Saved entries:
+++
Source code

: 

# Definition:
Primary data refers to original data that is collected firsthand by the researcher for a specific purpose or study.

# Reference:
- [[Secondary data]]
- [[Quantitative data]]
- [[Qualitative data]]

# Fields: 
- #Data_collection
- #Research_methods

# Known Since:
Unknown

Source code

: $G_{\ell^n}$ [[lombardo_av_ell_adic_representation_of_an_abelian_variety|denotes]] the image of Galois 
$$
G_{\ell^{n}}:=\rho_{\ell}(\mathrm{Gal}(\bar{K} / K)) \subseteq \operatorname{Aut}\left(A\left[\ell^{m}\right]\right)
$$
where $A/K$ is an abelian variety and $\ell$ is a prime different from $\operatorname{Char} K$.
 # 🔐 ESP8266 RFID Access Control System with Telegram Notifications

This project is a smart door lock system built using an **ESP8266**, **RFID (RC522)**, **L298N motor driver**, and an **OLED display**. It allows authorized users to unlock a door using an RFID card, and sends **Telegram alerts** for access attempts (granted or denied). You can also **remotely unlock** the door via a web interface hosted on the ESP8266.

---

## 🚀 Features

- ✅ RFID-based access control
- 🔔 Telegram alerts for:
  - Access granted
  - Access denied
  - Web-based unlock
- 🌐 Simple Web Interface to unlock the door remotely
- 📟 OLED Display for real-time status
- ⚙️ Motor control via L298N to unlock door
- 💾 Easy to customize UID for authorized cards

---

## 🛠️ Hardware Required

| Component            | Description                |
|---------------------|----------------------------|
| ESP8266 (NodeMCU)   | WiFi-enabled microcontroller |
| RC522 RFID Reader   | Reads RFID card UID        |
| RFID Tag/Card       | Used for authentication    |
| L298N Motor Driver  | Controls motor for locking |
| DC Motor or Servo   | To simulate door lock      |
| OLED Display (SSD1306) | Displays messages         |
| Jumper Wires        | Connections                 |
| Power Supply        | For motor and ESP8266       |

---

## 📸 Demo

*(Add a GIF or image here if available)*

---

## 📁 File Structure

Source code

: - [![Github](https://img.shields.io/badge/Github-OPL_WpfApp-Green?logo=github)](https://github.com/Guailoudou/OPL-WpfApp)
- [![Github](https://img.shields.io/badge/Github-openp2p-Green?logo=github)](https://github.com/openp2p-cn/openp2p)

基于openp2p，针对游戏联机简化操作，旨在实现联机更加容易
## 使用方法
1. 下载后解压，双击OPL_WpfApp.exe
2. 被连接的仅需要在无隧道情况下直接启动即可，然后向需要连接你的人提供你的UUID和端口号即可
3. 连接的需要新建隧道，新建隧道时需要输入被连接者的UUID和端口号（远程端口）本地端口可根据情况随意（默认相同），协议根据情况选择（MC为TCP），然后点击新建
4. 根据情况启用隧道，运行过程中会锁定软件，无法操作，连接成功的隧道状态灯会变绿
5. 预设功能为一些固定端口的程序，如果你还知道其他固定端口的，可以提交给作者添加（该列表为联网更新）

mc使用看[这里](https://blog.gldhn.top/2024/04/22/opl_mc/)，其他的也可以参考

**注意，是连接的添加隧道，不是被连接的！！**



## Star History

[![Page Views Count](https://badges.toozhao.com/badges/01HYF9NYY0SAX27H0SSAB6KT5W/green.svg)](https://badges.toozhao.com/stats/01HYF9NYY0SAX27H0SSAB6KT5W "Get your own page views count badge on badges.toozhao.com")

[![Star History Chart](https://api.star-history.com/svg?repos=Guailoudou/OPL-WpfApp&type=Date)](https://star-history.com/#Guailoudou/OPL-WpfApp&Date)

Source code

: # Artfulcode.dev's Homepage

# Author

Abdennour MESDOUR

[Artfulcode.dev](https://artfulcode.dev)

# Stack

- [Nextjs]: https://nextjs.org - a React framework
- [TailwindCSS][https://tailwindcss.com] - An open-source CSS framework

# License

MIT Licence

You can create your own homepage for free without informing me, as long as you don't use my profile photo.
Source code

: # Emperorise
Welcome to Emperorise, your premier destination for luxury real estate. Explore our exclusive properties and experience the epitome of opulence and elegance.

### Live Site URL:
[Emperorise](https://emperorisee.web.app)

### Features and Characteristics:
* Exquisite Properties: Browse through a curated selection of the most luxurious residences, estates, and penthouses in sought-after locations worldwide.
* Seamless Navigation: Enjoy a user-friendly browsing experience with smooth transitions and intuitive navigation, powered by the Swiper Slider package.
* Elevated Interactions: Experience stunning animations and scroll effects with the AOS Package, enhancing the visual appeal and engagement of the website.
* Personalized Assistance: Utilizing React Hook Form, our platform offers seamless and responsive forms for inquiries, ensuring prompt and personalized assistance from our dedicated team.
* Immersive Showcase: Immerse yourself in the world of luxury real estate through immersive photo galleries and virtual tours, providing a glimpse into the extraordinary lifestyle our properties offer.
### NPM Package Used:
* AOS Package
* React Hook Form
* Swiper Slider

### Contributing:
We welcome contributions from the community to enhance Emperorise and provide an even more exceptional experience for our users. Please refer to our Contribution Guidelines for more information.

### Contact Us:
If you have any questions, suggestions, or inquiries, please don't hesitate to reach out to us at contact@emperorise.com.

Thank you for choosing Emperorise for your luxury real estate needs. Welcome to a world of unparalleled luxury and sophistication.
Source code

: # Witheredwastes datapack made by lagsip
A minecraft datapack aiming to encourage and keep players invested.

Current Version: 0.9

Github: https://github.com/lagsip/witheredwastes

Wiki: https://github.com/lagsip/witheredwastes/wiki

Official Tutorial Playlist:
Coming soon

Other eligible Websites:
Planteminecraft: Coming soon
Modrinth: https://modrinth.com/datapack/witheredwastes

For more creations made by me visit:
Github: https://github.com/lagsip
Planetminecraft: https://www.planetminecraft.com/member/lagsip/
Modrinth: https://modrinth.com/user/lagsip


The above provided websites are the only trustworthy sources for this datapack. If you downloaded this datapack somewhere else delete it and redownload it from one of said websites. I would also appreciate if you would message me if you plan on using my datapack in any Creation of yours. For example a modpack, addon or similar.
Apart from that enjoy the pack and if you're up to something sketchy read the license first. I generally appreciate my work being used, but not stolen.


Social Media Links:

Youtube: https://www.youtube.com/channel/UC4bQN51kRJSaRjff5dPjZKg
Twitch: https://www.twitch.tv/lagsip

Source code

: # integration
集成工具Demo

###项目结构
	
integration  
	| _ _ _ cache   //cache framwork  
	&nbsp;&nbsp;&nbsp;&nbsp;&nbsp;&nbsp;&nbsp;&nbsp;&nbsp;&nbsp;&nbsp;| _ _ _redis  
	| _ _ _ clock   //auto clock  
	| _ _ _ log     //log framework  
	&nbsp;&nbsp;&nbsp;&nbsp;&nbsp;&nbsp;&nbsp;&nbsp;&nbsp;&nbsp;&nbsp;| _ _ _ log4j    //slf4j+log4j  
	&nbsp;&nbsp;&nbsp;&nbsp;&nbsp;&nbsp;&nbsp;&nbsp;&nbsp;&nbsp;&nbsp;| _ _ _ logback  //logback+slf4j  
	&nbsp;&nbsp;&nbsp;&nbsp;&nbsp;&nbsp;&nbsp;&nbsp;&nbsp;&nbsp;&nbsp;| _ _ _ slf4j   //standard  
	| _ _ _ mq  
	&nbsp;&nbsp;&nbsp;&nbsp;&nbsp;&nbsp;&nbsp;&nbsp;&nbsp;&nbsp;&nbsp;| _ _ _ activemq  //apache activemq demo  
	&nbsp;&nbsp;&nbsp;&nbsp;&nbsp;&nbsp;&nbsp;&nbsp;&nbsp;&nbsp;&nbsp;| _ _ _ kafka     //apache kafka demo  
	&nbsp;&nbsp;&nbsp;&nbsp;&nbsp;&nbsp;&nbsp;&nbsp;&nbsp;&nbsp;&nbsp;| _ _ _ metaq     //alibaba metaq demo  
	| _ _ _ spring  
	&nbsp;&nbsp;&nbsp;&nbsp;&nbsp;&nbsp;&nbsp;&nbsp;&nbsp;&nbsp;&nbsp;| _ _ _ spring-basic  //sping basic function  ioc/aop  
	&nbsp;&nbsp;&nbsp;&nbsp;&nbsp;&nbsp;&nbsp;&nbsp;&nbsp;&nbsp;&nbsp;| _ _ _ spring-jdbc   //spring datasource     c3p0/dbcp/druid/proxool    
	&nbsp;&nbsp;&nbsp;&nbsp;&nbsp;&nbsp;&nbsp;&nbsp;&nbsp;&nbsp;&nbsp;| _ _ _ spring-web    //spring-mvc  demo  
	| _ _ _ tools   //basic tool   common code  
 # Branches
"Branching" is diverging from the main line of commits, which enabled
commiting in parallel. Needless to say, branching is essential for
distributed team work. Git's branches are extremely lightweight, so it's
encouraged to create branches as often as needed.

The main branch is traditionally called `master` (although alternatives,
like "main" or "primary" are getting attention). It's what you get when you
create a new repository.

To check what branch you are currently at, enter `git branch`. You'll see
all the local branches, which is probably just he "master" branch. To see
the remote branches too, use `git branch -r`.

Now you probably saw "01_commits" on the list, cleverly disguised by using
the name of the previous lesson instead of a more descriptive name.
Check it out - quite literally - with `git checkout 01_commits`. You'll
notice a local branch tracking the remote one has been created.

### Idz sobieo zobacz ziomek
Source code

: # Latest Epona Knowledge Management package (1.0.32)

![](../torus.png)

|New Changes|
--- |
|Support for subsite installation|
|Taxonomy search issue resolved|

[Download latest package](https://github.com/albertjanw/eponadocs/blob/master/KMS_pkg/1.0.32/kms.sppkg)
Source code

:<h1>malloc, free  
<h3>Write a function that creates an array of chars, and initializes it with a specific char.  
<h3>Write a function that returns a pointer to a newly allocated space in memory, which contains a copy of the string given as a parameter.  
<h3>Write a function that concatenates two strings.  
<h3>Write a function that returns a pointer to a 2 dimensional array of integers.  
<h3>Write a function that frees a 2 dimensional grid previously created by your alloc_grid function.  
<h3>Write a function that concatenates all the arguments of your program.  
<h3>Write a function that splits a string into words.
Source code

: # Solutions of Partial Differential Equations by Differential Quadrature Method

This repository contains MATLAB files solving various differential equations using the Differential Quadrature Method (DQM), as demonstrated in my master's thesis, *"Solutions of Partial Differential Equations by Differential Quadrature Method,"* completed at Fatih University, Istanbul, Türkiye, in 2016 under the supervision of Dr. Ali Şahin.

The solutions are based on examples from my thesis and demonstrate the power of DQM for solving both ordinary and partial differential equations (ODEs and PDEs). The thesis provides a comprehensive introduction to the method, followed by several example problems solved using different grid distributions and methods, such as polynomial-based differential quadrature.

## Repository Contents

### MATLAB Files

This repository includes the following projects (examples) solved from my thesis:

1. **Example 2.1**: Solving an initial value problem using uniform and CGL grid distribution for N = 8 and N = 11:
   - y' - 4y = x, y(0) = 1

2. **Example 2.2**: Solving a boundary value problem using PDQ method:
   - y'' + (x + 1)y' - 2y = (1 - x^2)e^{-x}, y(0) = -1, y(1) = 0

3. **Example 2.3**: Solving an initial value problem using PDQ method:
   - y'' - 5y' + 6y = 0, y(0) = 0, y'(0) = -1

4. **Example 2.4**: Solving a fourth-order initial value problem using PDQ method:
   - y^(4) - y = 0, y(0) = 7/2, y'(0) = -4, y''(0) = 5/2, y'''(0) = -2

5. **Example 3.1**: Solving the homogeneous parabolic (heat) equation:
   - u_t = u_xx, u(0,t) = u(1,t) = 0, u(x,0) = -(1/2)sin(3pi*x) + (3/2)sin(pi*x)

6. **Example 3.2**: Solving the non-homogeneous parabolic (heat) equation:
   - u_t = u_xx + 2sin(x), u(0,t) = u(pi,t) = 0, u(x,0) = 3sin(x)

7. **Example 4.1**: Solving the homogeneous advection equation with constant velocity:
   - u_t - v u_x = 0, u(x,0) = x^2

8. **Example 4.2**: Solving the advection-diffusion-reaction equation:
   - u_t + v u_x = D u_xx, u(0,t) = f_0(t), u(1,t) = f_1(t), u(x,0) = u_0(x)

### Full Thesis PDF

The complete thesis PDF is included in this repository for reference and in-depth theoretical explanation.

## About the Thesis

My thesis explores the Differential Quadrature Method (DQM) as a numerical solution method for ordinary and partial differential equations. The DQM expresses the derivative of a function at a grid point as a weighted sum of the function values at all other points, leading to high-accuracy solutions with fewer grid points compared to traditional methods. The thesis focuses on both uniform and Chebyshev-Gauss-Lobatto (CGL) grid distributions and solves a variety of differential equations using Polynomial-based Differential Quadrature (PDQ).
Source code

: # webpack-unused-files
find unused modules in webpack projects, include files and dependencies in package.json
+++
Looking at the data above, return every line from the one with "3. 连接的需要新建隧道，新" down to the one with "## Star History", exactly and inclusively.

▸ **OUTPUT FOR THIS EXERCISE**:
3. 连接的需要新建隧道，新建隧道时需要输入被连接者的UUID和端口号（远程端口）本地端口可根据情况随意（默认相同），协议根据情况选择（MC为TCP），然后点击新建
4. 根据情况启用隧道，运行过程中会锁定软件，无法操作，连接成功的隧道状态灯会变绿
5. 预设功能为一些固定端口的程序，如果你还知道其他固定端口的，可以提交给作者添加（该列表为联网更新）

mc使用看[这里](https://blog.gldhn.top/2024/04/22/opl_mc/)，其他的也可以参考

**注意，是连接的添加隧道，不是被连接的！！**



## Star History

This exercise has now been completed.